Album Review: Black Dresses – Forget Your Own Face

[Self-released; 2022]

With Forget Your Own Face, Black Dresses’ Ada Rook and Devi McCallion reinterpret the noisy and anti-melodic templates of their earlier projects, particularly 2018’s Hell Is Real and Wasteisolation. Lyrically, they continue to rail against corporatism, patriarchy, and Christian-capitalistic norms, their vocals ranging in tone from flammable despair to agitated confusion to unbridled rage.

On the opening “u-u2”, overdriven synths compete with McCallion’s voice, then crash like a corrosive against Rook’s hellish snarl (one is immediately reminded of Rook’s riveting contribution to Backxwash’s “I Lie Here Buried with My Rings and My Dresses”). “Let’s Be” flirts with a potential hook but dissolves into an unsettling cacophony.
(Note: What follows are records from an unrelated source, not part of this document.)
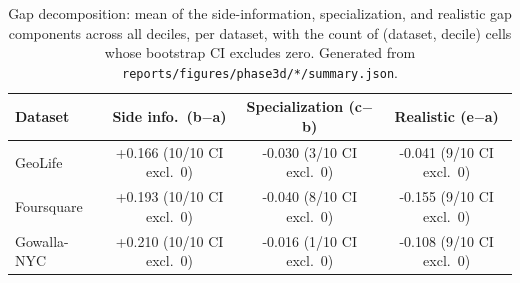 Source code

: \begin{table}[t]
\centering
\caption{Gap decomposition: mean of the side-information, specialization, and realistic gap components across all deciles, per dataset, with the count of (dataset, decile) cells whose bootstrap CI excludes zero. Generated from \texttt{reports/figures/phase3d/*/summary.json}.}
\label{tab:gap-decomposition}
\small
\begin{tabular}{@{}lccc@{}}
\toprule
Dataset & Side info.\ (b$-$a) & Specialization (c$-$b) & Realistic (e$-$a) \\
\midrule
GeoLife & +0.166 (10/10 CI excl.\ 0) & -0.030 (3/10 CI excl.\ 0) & -0.041 (9/10 CI excl.\ 0) \\
Foursquare & +0.193 (10/10 CI excl.\ 0) & -0.040 (8/10 CI excl.\ 0) & -0.155 (9/10 CI excl.\ 0) \\
Gowalla-NYC & +0.210 (10/10 CI excl.\ 0) & -0.016 (1/10 CI excl.\ 0) & -0.108 (9/10 CI excl.\ 0) \\
\bottomrule
\end{tabular}
\end{table}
At the end of the song, McCallion offers a sarcastic/darkly tongue-in-cheek affirmation (“Never give up on what you wanted”), sounding like Lindsey Jordan’s doppelganger.

“earth worm” brims with tinny beats, frantic synths, and sandpaper textures. Rook poses questions that could’ve served as a workshop prompt for Lingua Ignota’s Sinner Get Ready (“Can you still see / the place you dreamed you would be? Was it ever really there at all?”). While Kristin Hayter, however, embodies mystical hunger; i.e., the Petrarchan craving for union with a higher (or lower) power, Black Dresses revel in stylized nihilism: are Rook and McCallion sinister comedians lampooning our cultural downslide a la 2019’s Joker or traumatized loners sharing selfies from an existential bunker?

“NO NORMAL” features bouncy synths juxtaposed with feedback-ish swirls and bass-y rumbles. The duo revel in self-effacement, painting themselves as painfully and/or humorously generic (“T-shirt slogan / I’m a t-shirt slogan / I’m a meme, I know it”). “nightwish” is the most song-oriented track on the album, bringing to mind the more conventional approaches of 2020’s Peaceful as Hell. Jerky beats and random accents that might’ve been plucked from Grimes’ Visions or yeule’s Glitch Princess undergird a fragmented melody, McCallion lamenting how trivialities persist even as “the universe falls apart.”

With “MONEY MAKES YOU STUPID,” Rook and McCallion again straddle the line between satire and invective, poking fun at our penchant for histrionics while sublimating a generation’s angst and ennui.

Released during a time when distinctions between life and performance have been all but erased, when grief and anger seem inseparable, Forget Your Own Face is a timely sequence, oozing cynicism and a dystopian bent.